ABx Group rare earths drilling is typically in plantations. Credit: File

ABx Group has revealed high grade critical rare earths in drilling at its Wind Break prospect, only 15km northeast of the company’s 52 million tonne Deep Leads-Rubble Mound rare earths resource in Tasmania.

Seventeen of the holes yielded samples where more than 4.5 per cent and up to 6.7 per cent of the total rare earth oxide content is made up of the more lucrative heavy rare earths dysprosium and terbium.

ABx Group managing director and chief executive officer Mark Cooksey said:

“Our ionic adsorption clay rare earths resources are exceptionally enriched in the two most critical rare earths, namely dysprosium and terbium, and the Wind Break discovery continues this pattern. It also confirms that ABx’s rare earths are mainly found in scrub country that has been converted to plantations that are more amenable for development than Tasmania’s valuable farmland. The latest results confirm ABx’s exploration technology is unravelling the origins of this unique rare earths resource and leading us to the richer and thicker mineralisation.”

All 30 drill holes report rare earths oxide mineralisation for almost their entire lengths. Minimum hole depth was 3m while maximum hole depth was 34m.

Twenty two holes out of 30 intercepted significant single or cumulative runs of rare earth oxide grades up to a maximum of 3700ppm TREO over widths usually of up to 5m and as much as about 10m.

ABx says the combined levels of dysprosium and terbium in the total rare earth assemblage constitute the highest proportion seen in any clay-hosted rare earths resource in Australia and is globally very high.
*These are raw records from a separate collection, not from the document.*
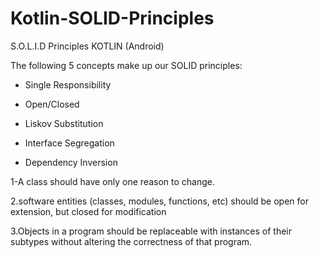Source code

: # Kotlin-SOLID-Principles


S.O.L.I.D Principles KOTLIN (Android)

The following 5 concepts make up our SOLID principles:

- Single Responsibility

- Open/Closed

- Liskov Substitution

- Interface Segregation

- Dependency Inversion


1-A class should have only one reason to change.

2.software entities (classes, modules, functions, etc) should be open for extension, but closed for modification

3.Objects in a program should be replaceable with instances of their subtypes without altering the correctness of that program.








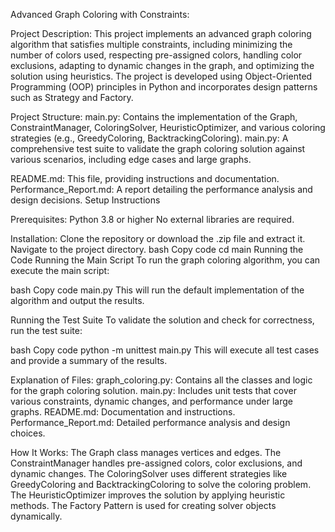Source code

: Advanced Graph Coloring with Constraints:

Project Description:
This project implements an advanced graph coloring algorithm that satisfies multiple constraints, including minimizing the number of colors used, respecting pre-assigned colors, handling color exclusions, adapting to dynamic changes in the graph, and optimizing the solution using heuristics. The project is developed using Object-Oriented Programming (OOP) principles in Python and incorporates design patterns such as Strategy and Factory.

Project Structure:
main.py: Contains the implementation of the Graph, ConstraintManager, ColoringSolver, HeuristicOptimizer, and various coloring strategies (e.g., GreedyColoring, BacktrackingColoring).
main.py: A comprehensive test suite to validate the graph coloring solution against various scenarios, including edge cases and large graphs.


README.md: This file, providing instructions and documentation.
Performance_Report.md: A report detailing the performance analysis and design decisions.
Setup Instructions

Prerequisites:
Python 3.8 or higher
No external libraries are required.

Installation:
Clone the repository or download the .zip file and extract it.
Navigate to the project directory.
bash
Copy code
cd main
Running the Code
Running the Main Script
To run the graph coloring algorithm, you can execute the main script:

bash
Copy code
main.py
This will run the default implementation of the algorithm and output the results.

Running the Test Suite
To validate the solution and check for correctness, run the test suite:

bash
Copy code
python -m unittest main.py 
This will execute all test cases and provide a summary of the results.

Explanation of Files:
graph_coloring.py: Contains all the classes and logic for the graph coloring solution.
main.py: Includes unit tests that cover various constraints, dynamic changes, and performance under large graphs.
README.md: Documentation and instructions.
Performance_Report.md: Detailed performance analysis and design choices.


How It Works:
The Graph class manages vertices and edges.
The ConstraintManager handles pre-assigned colors, color exclusions, and dynamic changes.
The ColoringSolver uses different strategies like GreedyColoring and BacktrackingColoring to solve the coloring problem.
The HeuristicOptimizer improves the solution by applying heuristic methods.
The Factory Pattern is used for creating solver objects dynamically.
Rare earths, particularly dysprosium and terbium, are fast becoming an integral part of the electric vehicle (EV) story, given their ubiquitous use in the magnets in EV motors and in power generating wind turbines.

Dysprosium and terbium are included in EV magnets to improve thermal stability and energy density, which in turn increases their power and efficiency.

The two metals have come under the spotlight recently following gloomy predictions about the prospects of finding sufficient specialist metals to meet the demand of the growing dependency on electrification, including rare earth metals.

In its commentary on the net zero implications for supply chains, McKinsey and Co. suggest while some metals embedded in key carbon-reducing technologies, such as nickel, may experience modest shortages, others such as dysprosium and terbium which are used in most modern electric motors, could see shortages of up to 70 percent of demand by 2030 unless the imminent shortfall can be turned around.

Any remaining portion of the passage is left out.